Aqueous solvation of HgClOH. Stepwise DFT solvation and Born–Oppenheimer molecular dynamics studies of the HgClOH–(H2O)24 complex

Abstract

We address the aqueous solvation of HgClOH through a systematic study of stepwise hydration considering the HgClOH–(H₂O)_n structures with n = 1–24. After calibration of the DFT method, the electronic calculations have been carried out using the B3PW91 exchange–correlation functional. For n < 5 the main geometrical parameters and incremental binding energies are in agreement with counterpoise-corrected MP2/AVTZ static values and BO-MP2 dynamic averages.
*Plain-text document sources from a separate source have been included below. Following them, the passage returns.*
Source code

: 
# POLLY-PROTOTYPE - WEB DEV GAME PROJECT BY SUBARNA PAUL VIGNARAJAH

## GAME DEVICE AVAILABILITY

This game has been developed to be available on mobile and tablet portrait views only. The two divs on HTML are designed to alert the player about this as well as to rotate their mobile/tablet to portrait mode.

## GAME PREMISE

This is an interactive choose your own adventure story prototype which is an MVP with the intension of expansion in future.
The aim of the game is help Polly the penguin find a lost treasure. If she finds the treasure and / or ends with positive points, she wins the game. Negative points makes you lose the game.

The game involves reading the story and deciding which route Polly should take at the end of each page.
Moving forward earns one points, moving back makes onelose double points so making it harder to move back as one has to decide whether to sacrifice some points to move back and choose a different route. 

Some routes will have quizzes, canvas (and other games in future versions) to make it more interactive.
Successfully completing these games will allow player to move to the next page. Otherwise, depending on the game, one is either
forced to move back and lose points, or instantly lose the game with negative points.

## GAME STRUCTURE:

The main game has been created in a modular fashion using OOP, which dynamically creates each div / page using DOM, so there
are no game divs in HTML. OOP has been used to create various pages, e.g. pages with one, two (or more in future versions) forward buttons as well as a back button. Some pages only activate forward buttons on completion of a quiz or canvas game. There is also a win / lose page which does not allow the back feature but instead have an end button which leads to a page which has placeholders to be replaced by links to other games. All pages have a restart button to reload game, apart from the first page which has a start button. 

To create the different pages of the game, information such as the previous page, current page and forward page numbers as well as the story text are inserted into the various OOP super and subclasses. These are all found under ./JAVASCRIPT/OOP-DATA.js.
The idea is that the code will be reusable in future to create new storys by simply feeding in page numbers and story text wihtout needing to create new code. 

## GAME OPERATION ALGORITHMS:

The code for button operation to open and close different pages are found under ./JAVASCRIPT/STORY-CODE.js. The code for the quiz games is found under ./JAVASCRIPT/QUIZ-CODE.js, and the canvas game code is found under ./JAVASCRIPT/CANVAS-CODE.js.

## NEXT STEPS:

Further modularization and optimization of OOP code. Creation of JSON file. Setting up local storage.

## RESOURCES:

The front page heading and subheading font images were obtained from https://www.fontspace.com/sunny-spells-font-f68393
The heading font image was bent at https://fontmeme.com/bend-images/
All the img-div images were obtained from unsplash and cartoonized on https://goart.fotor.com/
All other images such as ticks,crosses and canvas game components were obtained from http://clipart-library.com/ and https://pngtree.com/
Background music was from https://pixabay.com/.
For n > 15 three direct water–Hg interactions appear during the hydration process and a pentacoordinated trigonal bipyramid apical pattern around Hg is found. 22 water molecules are needed to build the first solvation shell. Unlike microsolvated HgCl₂, no stable equatorial trigonal bipyramid was found. Optimizations with the Polarizable Continuum Model lead to structures with extremely large Hg–O(water) distances because of a dominant solvation effect on the explicit water molecules; however, this overestimation diminishes for large values of n. A DFT Born–Oppenheimer molecular dynamics simulation at T = 700 K revealed the stability of the HgClOH–(H₂O)₂₄ complex with an average trigonal bipyramid Hg-coordination pattern, in accordance with the static cluster description. After thermalization is achieved, the exchange rate of the Hg-coordinated water molecules is estimated to be ca. 10¹¹ s⁻¹.